Some other post Combine thoughts:
■ According to a league source, there’s been a groundswell among some owners for expanding rosters. Though no specific plan has been discussed, proposals would include increasing the number of active roster players (currently 53), game-day rosters (currently 46), and practice-squad rosters (currently 10).
■ The Patriots didn’t meet with a ton of quarterbacks (if any) at the Combine and that could be an indication of how highly they think of Danny Etling, who was plucked in the seventh round last season.
A smart player, Etling had a very strong summer, showing off a strong arm and some nifty athleticism — who else remembers that 86-yard touchdown run against the Giants in the exhibition finale?
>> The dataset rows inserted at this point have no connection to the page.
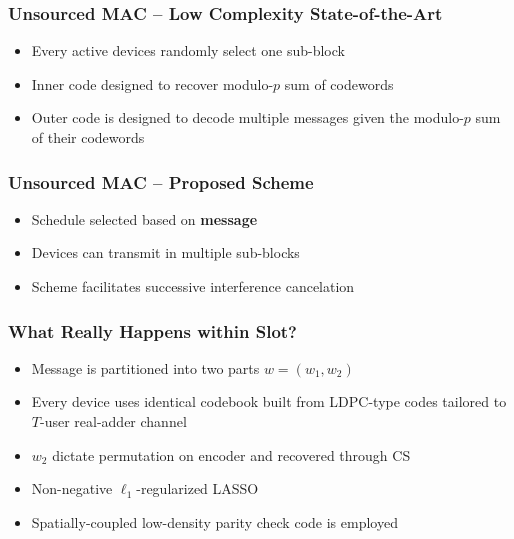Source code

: \documentclass[10pt]{beamer}
\begin{document}
\begin{frame}
\frametitle{Unsourced MAC -- Low Complexity State-of-the-Art}
\begin{center}
\scalebox{0.75}{}
\end{center}
\begin{itemize}
\item Every active devices randomly select one sub-block
\item Inner code designed to recover modulo-$p$ sum of codewords
\item Outer code is designed to decode multiple messages given the modulo-$p$ sum of their codewords
\end{itemize}
\end{frame}


\begin{frame}
\frametitle{Unsourced MAC -- Proposed Scheme}
\begin{center}
\scalebox{0.75}{}
\end{center}
\begin{itemize}
\item Schedule selected based on \textbf{message}
\item Devices can transmit in multiple sub-blocks
\item Scheme facilitates successive interference cancelation
\end{itemize}
\end{frame}


\begin{frame}
\frametitle{What Really Happens within Slot?}
\begin{center}
\scalebox{1}{}
\end{center}
\begin{itemize}
\item Message is partitioned into two parts $w = (w_1, w_2)$
\item Every device uses identical codebook built from LDPC-type codes tailored to $T$-user real-adder channel
\item $w_2$ dictate permutation on encoder and recovered through CS
\item Non-negative $\ell_1$-regularized LASSO
\item Spatially-coupled low-density parity check code is employed
\end{itemize}
\end{frame}
\end{document}

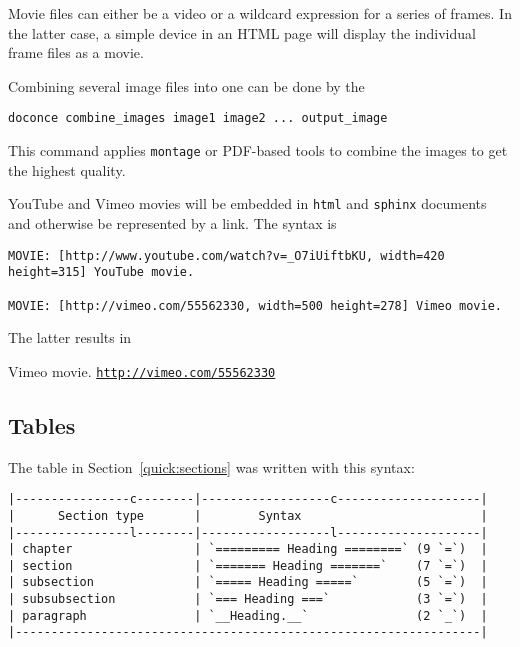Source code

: \documentclass[%
oneside,                 %
final,                   %
10pt]{article}
\begin{document}
Movie files can either be a video or a wildcard expression for a
series of frames. In the latter case, a simple device in an HTML page
will display the individual frame files as a movie.

Combining several image files into one can be done by the
\begin{Verbatim}[numbers=none,fontsize=\fontsize{9pt}{9pt},baselinestretch=0.85,xleftmargin=0mm]
doconce combine_images image1 image2 ... output_image
\end{Verbatim}
This command applies \Verb!montage! or PDF-based tools to combine the images
to get the highest quality.

YouTube and Vimeo movies will be embedded in \Verb!html! and \Verb!sphinx! documents
and otherwise be represented by a link. The syntax is

\begin{Verbatim}[numbers=none,fontsize=\fontsize{9pt}{9pt},baselinestretch=0.85,xleftmargin=0mm]
MOVIE: [http://www.youtube.com/watch?v=_O7iUiftbKU, width=420 height=315] YouTube movie.

MOVIE: [http://vimeo.com/55562330, width=500 height=278] Vimeo movie.

\end{Verbatim}
The latter results in

 Vimeo movie. \href{{http://vimeo.com/55562330}}{\nolinkurl{http://vimeo.com/55562330}}


\subsection{Tables}

The table in Section~\ref{quick:sections} was written with this
syntax:
\begin{Verbatim}[numbers=none,fontsize=\fontsize{9pt}{9pt},baselinestretch=0.85,xleftmargin=0mm]
|----------------c--------|------------------c--------------------|
|      Section type       |        Syntax                         |
|----------------l--------|------------------l--------------------|
| chapter                 | `========= Heading ========` (9 `=`)  |
| section                 | `======= Heading =======`    (7 `=`)  |
| subsection              | `===== Heading =====`        (5 `=`)  |
| subsubsection           | `=== Heading ===`            (3 `=`)  |
| paragraph               | `__Heading.__`               (2 `_`)  |
|-----------------------------------------------------------------|
\end{Verbatim}
\end{document}
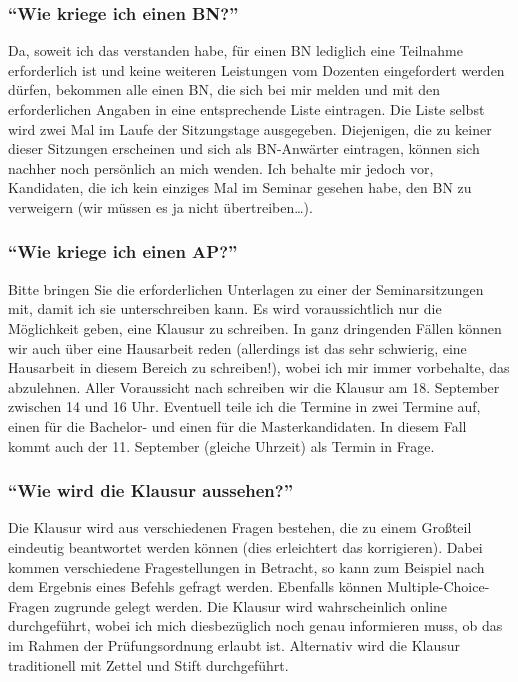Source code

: \subsubsection{\texorpdfstring{{``Wie kriege ich einen
BN?''}}{Wie kriege ich einen BN?}}

Da, soweit ich das verstanden habe, für einen BN lediglich eine
Teilnahme erforderlich ist und keine weiteren Leistungen vom Dozenten
eingefordert werden dürfen, bekommen alle einen BN, die sich bei mir
melden und mit den erforderlichen Angaben in eine entsprechende Liste
eintragen. Die Liste selbst wird zwei Mal im Laufe der Sitzungstage
ausgegeben. Diejenigen, die zu keiner dieser Sitzungen erscheinen und
sich als BN-Anwärter eintragen, können sich nachher noch persönlich an
mich wenden. Ich behalte mir jedoch vor, Kandidaten, die ich kein
einziges Mal im Seminar gesehen habe, den BN zu verweigern (wir müssen
es ja nicht übertreiben\ldots{}).


\subsubsection{\texorpdfstring{{``Wie kriege ich einen
AP?''}}{Wie kriege ich einen AP?}}

Bitte bringen Sie die erforderlichen Unterlagen zu einer der
Seminarsitzungen mit, damit ich sie unterschreiben kann. Es wird
voraussichtlich nur die Möglichkeit geben, eine Klausur zu schreiben. In
ganz dringenden Fällen können wir auch über eine Hausarbeit reden
(allerdings ist das sehr schwierig, eine Hausarbeit in diesem Bereich zu
schreiben!), wobei ich mir immer vorbehalte, das abzulehnen. Aller
Voraussicht nach schreiben wir die Klausur am 18. September zwischen 14
und 16 Uhr. Eventuell teile ich die Termine in zwei Termine auf, einen
für die Bachelor- und einen für die Masterkandidaten. In diesem Fall
kommt auch der 11. September (gleiche Uhrzeit) als Termin in Frage.


\subsubsection{\texorpdfstring{{``Wie wird die Klausur
aussehen?''}}{Wie wird die Klausur aussehen?}}

Die Klausur wird aus verschiedenen Fragen bestehen, die zu einem
Großteil eindeutig beantwortet werden können (dies erleichtert das
korrigieren). Dabei kommen verschiedene Fragestellungen in Betracht, so
kann zum Beispiel nach dem Ergebnis eines Befehls gefragt werden.
Ebenfalls können Multiple-Choice-Fragen zugrunde gelegt werden. Die
Klausur wird wahrscheinlich online durchgeführt, wobei ich mich
diesbezüglich noch genau informieren muss, ob das im Rahmen der
Prüfungsordnung erlaubt ist. Alternativ wird die Klausur traditionell
mit Zettel und Stift durchgeführt.


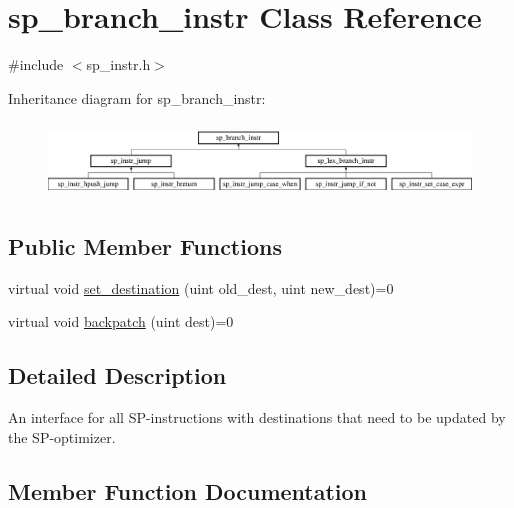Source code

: \hypertarget{classsp__branch__instr}{}\section{sp\+\_\+branch\+\_\+instr Class Reference}
\label{classsp__branch__instr}


{\ttfamily \#include $<$sp\+\_\+instr.\+h$>$}

Inheritance diagram for sp\+\_\+branch\+\_\+instr\+:\begin{figure}[H]
\begin{center}
\leavevmode
\includegraphics[height=2.000000cm]{classsp__branch__instr}
\end{center}
\end{figure}
\subsection*{Public Member Functions}
\begin{DoxyCompactItemize}
\item 
virtual void \mbox{\hyperlink{classsp__branch__instr_ad5bc8e2fede785323c1749b6269869c3}{set\+\_\+destination}} (uint old\+\_\+dest, uint new\+\_\+dest)=0
\item 
virtual void \mbox{\hyperlink{classsp__branch__instr_a10bd06254e30634e367405f0fba5ab0d}{backpatch}} (uint dest)=0
\end{DoxyCompactItemize}


\subsection{Detailed Description}
An interface for all SP-\/instructions with destinations that need to be updated by the SP-\/optimizer. 

\subsection{Member Function Documentation}
\mbox{\label{classsp__branch__instr_a10bd06254e30634e367405f0fba5ab0d}}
He spent the entire season on the practice squad.
Practice windows for the media are limited during the season, so getting a handle on how much Etling improved over the course of the season is tough, but because he was brought on road trips (certainly not a given for practice squadders) is a strong indication of how highly the team thinks of the LSU product.
With a dozen picks in next month’s draft, the Patriots probably will take another QB but don’t sleep on Etling. He’ll be a guy to watch during the spring and summer. It will be interesting to see how much he’s improved with a year in the program under his belt.
■ A lot of the discussion in Indianapolis were about rumors that the league is looking to move the Combine. The scuttlebutt was that a higher-profile venue such as Los Angeles or Las Vegas would be more suitable, especially if the NFL was looking to move some events into prime time.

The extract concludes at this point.